Esta é uma dúvida comum para estudantes e gestores públicos. A regra geral é geográfica: se um rio banha mais de um Estado ou serve de fronteira com outro país, ele pertence à União (conforme o Artigo 20). Se o rio nasce e morre dentro do território de um único Estado, ele é, em regra, um bem estadual.
Contudo, o Artigo 26 traz uma inovação importante: a menção às águas subterrâneas. No Brasil, as águas encontradas em lençóis freáticos ou aquíferos são de domínio dos Estados. Isso significa que a gestão do uso de poços artesianos, por exemplo, deve seguir as normas e licenciamentos estaduais.
O que são as ‘Terras Devolutas’ citadas no inciso IV?
O termo “terras devolutas” vem do latim devolutus (devolvido). São terras que, em teoria, foram “devolvidas” ao Estado por não terem tido um destino privado (sesmarias não confirmadas, por exemplo) ou público.

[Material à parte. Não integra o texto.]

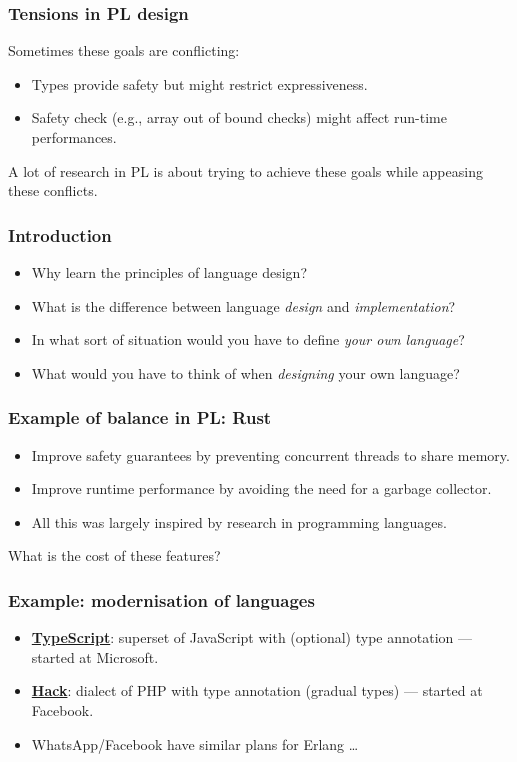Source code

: \begin{frame}
  \frametitle{Tensions in PL design}
  Sometimes these goals are conflicting:
  \begin{itemize}
  \item Types provide safety but might restrict expressiveness.
  \item Safety check (e.g., array out of bound checks) might affect
    run-time performances.
  \end{itemize}

  \bigskip
  
  A lot of research in PL is about trying to achieve these goals while
  appeasing these conflicts.
\end{frame}




\begin{frame}
  \frametitle{Introduction}
  \begin{itemize}
  \item Why learn the principles of language design?
  \item What is the difference between language \emph{design} and \emph{implementation}?
  \item In what sort of situation would you have to define \emph{your own
    language}?
  \item What would you have to think of when \emph{designing} your
    own language?
  \end{itemize}
\end{frame}




\begin{frame}
  \frametitle{Example of balance in PL: Rust}
 
  \begin{itemize}
  \item Improve safety guarantees by preventing concurrent threads to
    share memory.
  \item Improve runtime performance by avoiding the need for a garbage
    collector.
  \item All this was largely inspired by research in programming languages.
  \end{itemize}

  \bigskip
  \pause
  What is the cost of these features?
  
\end{frame}


\begin{frame}
  \frametitle{Example: modernisation of languages}
  \begin{itemize}[<+->]
  \item \textbf{\href{https://www.typescriptlang.org/}{TypeScript}}: superset
    of JavaScript with (optional) type annotation --- started at Microsoft.
  \item \textbf{\href{https://hacklang.org/}{Hack}}: dialect of PHP with type
    annotation (gradual types) --- started at Facebook.
  \item WhatsApp/Facebook have similar plans for Erlang \ldots
  \end{itemize}
\end{frame}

A importância desse dispositivo reside na regularização fundiária. Grande parte das áreas rurais que ainda não possuem registro de propriedade privada clara são terras devolutas. Se elas não forem necessárias para a União (para preservação ambiental federal ou segurança de fronteira), o Estado-membro tem o direito de gerir essas terras, podendo destiná-las à reforma agrária estadual ou à venda.
Como o STF interpreta o patrimônio dos Estados?
A jurisprudência do Supremo Tribunal Federal (STF) é pacífica no sentido de que a titularidade dos bens não se confunde com a competência para legislar sobre eles. Um caso célebre envolve a exploração de águas minerais. Embora a água subterrânea pertença ao Estado (Art. 26, I), o recurso mineral (o conteúdo econômico da água mineral) é considerado um recurso mineral da União (Art. 20, IX).
Outro ponto relevante decidido pelo STF (ex: ACO 158) refere-se à demarcação de terras devolutas. O tribunal entende que a União deve provar que a terra é indispensável aos seus fins (defesa, fronteira, preservação) para retirá-la do domínio do Estado. Se não houver essa prova de necessidade federal, a terra é presumidamente estadual.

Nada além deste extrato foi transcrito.